- The input
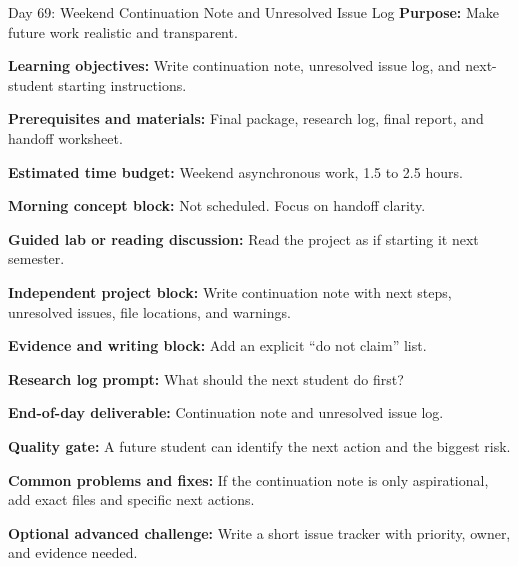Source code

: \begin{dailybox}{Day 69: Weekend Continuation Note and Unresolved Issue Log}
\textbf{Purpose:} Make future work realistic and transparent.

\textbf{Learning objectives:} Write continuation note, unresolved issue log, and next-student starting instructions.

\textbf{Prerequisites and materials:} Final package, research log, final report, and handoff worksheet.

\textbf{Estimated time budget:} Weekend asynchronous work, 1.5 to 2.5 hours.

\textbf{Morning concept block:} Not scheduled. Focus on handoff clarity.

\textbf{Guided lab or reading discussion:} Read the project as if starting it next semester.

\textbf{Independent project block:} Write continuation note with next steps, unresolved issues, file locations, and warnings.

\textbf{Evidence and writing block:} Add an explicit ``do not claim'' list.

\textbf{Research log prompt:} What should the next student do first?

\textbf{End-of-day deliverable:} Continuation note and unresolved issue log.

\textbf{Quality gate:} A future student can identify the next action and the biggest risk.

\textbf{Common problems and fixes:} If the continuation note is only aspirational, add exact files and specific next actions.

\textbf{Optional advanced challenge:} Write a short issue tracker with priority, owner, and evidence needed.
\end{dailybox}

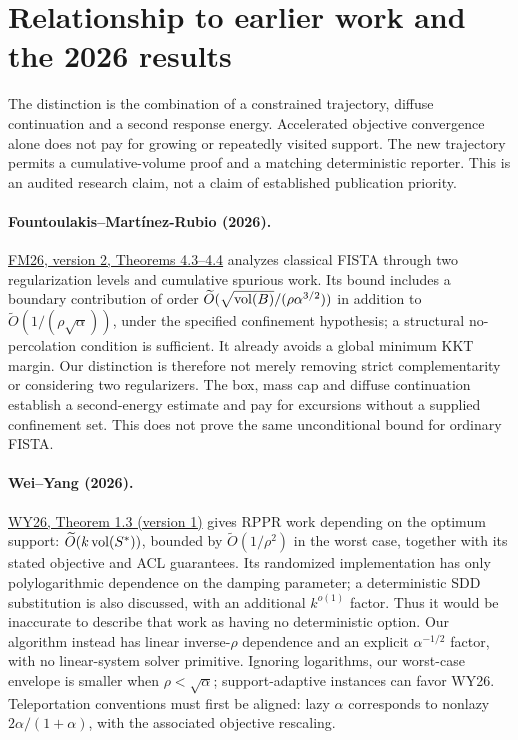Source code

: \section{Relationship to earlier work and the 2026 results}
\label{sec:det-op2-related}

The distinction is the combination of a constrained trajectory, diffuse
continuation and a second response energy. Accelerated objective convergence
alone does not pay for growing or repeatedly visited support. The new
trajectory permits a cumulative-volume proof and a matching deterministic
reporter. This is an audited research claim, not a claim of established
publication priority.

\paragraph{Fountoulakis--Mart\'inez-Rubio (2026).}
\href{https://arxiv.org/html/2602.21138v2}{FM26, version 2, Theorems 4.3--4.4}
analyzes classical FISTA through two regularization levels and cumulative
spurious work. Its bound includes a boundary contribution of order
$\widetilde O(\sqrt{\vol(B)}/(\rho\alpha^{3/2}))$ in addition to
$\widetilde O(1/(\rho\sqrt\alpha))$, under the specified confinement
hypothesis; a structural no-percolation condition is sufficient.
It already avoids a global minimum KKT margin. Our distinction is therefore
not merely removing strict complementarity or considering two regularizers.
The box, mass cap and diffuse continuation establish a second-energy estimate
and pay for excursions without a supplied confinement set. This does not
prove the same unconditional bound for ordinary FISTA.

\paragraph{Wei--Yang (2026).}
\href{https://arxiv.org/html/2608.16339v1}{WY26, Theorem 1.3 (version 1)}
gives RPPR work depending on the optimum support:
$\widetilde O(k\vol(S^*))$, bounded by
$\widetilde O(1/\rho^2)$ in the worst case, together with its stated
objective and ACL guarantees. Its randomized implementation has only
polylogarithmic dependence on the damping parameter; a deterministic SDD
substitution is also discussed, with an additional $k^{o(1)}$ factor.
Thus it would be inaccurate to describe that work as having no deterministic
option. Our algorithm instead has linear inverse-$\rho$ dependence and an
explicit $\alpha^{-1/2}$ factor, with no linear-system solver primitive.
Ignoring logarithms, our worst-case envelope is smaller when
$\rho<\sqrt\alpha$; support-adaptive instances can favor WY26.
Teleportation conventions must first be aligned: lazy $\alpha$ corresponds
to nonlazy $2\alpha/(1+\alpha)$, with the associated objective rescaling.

- Exercise goal
Working from the records above, write out verbatim only the lines from the line containing "It already avoids" through the line containing "polylogarithmic dependence on".

- Answer to the problem
It already avoids a global minimum KKT margin. Our distinction is therefore
not merely removing strict complementarity or considering two regularizers.
The box, mass cap and diffuse continuation establish a second-energy estimate
and pay for excursions without a supplied confinement set. This does not
prove the same unconditional bound for ordinary FISTA.

\paragraph{Wei--Yang (2026).}
\href{https://arxiv.org/html/2608.16339v1}{WY26, Theorem 1.3 (version 1)}
gives RPPR work depending on the optimum support:
$\widetilde O(k\vol(S^*))$, bounded by
$\widetilde O(1/\rho^2)$ in the worst case, together with its stated
objective and ACL guarantees. Its randomized implementation has only
polylogarithmic dependence on the damping parameter; a deterministic SDD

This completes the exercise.